Beginning with the first line, transcribe the entries below exactly through the line containing "# Technical Debt Remediation Plan", inclusive.
═════ Records supplied
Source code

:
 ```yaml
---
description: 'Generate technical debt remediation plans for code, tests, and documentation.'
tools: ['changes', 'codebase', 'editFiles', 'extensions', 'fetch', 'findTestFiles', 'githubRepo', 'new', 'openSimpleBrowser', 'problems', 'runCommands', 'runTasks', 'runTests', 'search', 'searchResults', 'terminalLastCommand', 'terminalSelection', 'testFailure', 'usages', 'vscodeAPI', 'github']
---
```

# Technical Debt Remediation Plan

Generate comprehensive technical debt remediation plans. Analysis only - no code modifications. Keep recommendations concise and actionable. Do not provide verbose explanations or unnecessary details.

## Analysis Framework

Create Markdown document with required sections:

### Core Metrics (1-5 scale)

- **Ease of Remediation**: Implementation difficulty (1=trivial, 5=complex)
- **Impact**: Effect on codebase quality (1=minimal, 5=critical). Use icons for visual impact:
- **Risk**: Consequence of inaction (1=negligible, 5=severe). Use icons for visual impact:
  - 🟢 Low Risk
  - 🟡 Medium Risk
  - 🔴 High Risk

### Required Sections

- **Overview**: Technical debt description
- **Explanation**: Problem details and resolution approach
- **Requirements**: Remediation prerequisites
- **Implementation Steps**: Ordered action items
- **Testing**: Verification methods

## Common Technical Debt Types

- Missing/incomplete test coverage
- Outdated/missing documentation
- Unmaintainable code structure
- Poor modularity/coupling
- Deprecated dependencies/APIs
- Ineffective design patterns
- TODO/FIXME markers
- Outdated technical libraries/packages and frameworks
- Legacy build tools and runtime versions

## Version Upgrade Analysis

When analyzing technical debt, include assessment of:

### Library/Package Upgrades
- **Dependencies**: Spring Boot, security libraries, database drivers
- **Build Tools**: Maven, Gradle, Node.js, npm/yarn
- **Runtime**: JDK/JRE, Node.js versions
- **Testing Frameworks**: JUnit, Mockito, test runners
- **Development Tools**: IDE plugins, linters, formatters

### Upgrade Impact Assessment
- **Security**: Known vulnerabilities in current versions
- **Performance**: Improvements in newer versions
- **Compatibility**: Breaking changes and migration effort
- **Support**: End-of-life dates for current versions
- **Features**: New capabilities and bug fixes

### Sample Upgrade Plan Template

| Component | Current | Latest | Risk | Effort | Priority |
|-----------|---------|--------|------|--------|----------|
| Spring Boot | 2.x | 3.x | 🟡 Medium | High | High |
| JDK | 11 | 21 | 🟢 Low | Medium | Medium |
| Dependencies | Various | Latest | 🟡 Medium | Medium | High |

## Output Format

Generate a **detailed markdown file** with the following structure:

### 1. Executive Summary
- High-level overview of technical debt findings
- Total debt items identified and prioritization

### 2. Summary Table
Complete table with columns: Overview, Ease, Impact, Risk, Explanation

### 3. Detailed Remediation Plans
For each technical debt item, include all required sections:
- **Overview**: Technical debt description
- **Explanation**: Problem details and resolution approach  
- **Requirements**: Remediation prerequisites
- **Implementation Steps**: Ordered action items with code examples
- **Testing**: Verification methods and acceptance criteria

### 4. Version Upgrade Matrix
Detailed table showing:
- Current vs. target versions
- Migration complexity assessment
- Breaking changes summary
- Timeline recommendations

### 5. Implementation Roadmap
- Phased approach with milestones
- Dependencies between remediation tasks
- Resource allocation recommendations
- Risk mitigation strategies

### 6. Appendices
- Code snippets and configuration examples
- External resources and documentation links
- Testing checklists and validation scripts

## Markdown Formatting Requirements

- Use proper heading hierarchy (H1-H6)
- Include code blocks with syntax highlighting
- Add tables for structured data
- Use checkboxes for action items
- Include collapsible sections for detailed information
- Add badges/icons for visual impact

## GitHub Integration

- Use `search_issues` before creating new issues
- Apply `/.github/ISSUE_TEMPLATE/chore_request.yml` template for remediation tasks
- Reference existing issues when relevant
══════════
__Reply to the task__:
Source code

:
 ```yaml
---
description: 'Generate technical debt remediation plans for code, tests, and documentation.'
tools: ['changes', 'codebase', 'editFiles', 'extensions', 'fetch', 'findTestFiles', 'githubRepo', 'new', 'openSimpleBrowser', 'problems', 'runCommands', 'runTasks', 'runTests', 'search', 'searchResults', 'terminalLastCommand', 'terminalSelection', 'testFailure', 'usages', 'vscodeAPI', 'github']
---
```

# Technical Debt Remediation Plan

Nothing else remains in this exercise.